The Intel® FPGA SDK for OpenCL™'s channel implementation provides a flexible way to pass data from one kernel to another kernel to improve performance.

When declaring a channel in your kernel code, precede the declaration with the keyword channel.

For example:

channel long16 myCh __attribute__((depth(16)));

In the HTML report, the area report maps the channel area to the declaration line in the source code. Channels and channel arrays are reported with their width and depth.

Note: The implemented channel depth can differ from the depth that you specify in the channel declaration. The Intel FPGA SDK for OpenCL Offline Compiler can implement the channel in shift registers or RAM blocks. The offline compiler decides on the type of channel implementation based on the channel depth.
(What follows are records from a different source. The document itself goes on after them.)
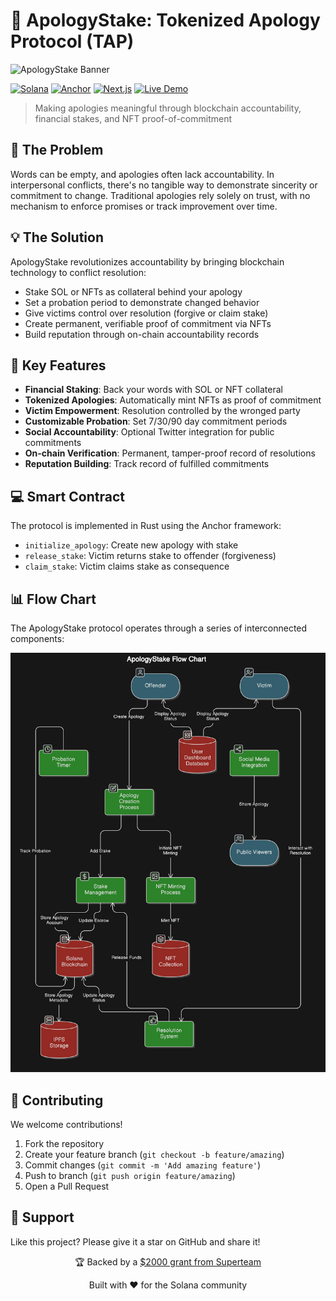 # 🤝 ApologyStake: Tokenized Apology Protocol (TAP)

![ApologyStake Banner](https://placehold.co/1200x400?text=ApologyStake:+Blockchain+Powered+Accountability)

[![Solana](https://img.shields.io/badge/Solana-black?style=for-the-badge&logo=solana)](https://solana.com/)
[![Anchor](https://img.shields.io/badge/Anchor-black?style=for-the-badge&logo=anchor)](https://www.anchor-lang.com/)
[![Next.js](https://img.shields.io/badge/Next.js-black?style=for-the-badge&logo=next.js)](https://nextjs.org/)
[![Live Demo](https://img.shields.io/badge/Live_Demo-Visit_Site-blue?style=for-the-badge)](https://apology-stake.vercel.app/)

> Making apologies meaningful through blockchain accountability, financial stakes, and NFT proof-of-commitment

## 🌟 The Problem

Words can be empty, and apologies often lack accountability. In interpersonal conflicts, there's no tangible way to demonstrate sincerity or commitment to change. Traditional apologies rely solely on trust, with no mechanism to enforce promises or track improvement over time.

## 💡 The Solution

ApologyStake revolutionizes accountability by bringing blockchain technology to conflict resolution:

- Stake SOL or NFTs as collateral behind your apology
- Set a probation period to demonstrate changed behavior
- Give victims control over resolution (forgive or claim stake)
- Create permanent, verifiable proof of commitment via NFTs
- Build reputation through on-chain accountability records

## 🚀 Key Features

- **Financial Staking**: Back your words with SOL or NFT collateral
- **Tokenized Apologies**: Automatically mint NFTs as proof of commitment
- **Victim Empowerment**: Resolution controlled by the wronged party
- **Customizable Probation**: Set 7/30/90 day commitment periods
- **Social Accountability**: Optional Twitter integration for public commitments
- **On-chain Verification**: Permanent, tamper-proof record of resolutions
- **Reputation Building**: Track record of fulfilled commitments

## 💻 Smart Contract

The protocol is implemented in Rust using the Anchor framework:

- `initialize_apology`: Create new apology with stake
- `release_stake`: Victim returns stake to offender (forgiveness)
- `claim_stake`: Victim claims stake as consequence

## 📊 Flow Chart

The ApologyStake protocol operates through a series of interconnected components:

![Flow Chart](apps/web/public/dfd.svg)

## 🤝 Contributing

We welcome contributions!

1. Fork the repository
2. Create your feature branch (`git checkout -b feature/amazing`)
3. Commit changes (`git commit -m 'Add amazing feature'`)
4. Push to branch (`git push origin feature/amazing`)
5. Open a Pull Request

## 🌟 Support

Like this project? Please give it a star on GitHub and share it!

<p align="center">🏆 Backed by a <a href="https://x.com/ramkumar_9301/status/1889262827795578888">$2000 grant from Superteam</a></p>
<p align="center">Built with ❤️ for the Solana community</p>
The depth attribute is treated as the minimum depth specification. The offline compiler may increase the depth for the following reasons:

  • Instruction scheduling requirements. This may happen due to the following reasons:
    • To balance reconverging paths through multiple kernels.

      When multiple paths exist from one kernel to another via channels and other kernels, the depths on these channels may be increased to balance latencies among all these paths. This is a throughput optimization, as unbalanced paths are likely to lead to pipeline stalls.

    • To achieve a lower II for a loop containing a non-blocking write to a channel.

      The offline compiler may increase the depth of the channel in order to achieve a lower loop II.

      Consider the following loop that reads next_val from the global memory only if the non-blocking write to my_channel succeeded in the previous iteration.

      bool write_valid = true;
      int next_val = 0;
      while (not_done) {
         if (write_valid) {
            next_val = *global_mem_ptr;
            global_mem_ptr++;
         }
         write_valid = write_channel_nb_intel(my_channel, next_val);
         not_done = some_fn(next_val);
      }

      With a naive implementation, this loop has a very high II because the high-latency global memory read must complete before the write into the channel can begin and the next value of write_valid is computed. To remove the global read from the II-critical path, the compiler can instead check if my_channel has space to accept whatever value is read from the global memory before doing the actual global read. The check for channel fullness takes one clock cycle and hence, the next loop iteration can start as soon as the channel fullness check is complete, giving II=1 for this loop. To make the resulting hardware functionally correct, the channel must be deepened by the latency of the global read or, to be precise, schedule distance between the channel fullness check and the actual write, which may be slightly greater than the global read. If you do not want to have your channel deepened in this situation, identify and remove the loop-carried dependency involving a valid return valid from the write_channel_nb_intel() call.

  • The nature of the underlying FIFO implementation. This happens if the chosen underlying implementation cannot support the exact depth required and must be increased to the next supported size.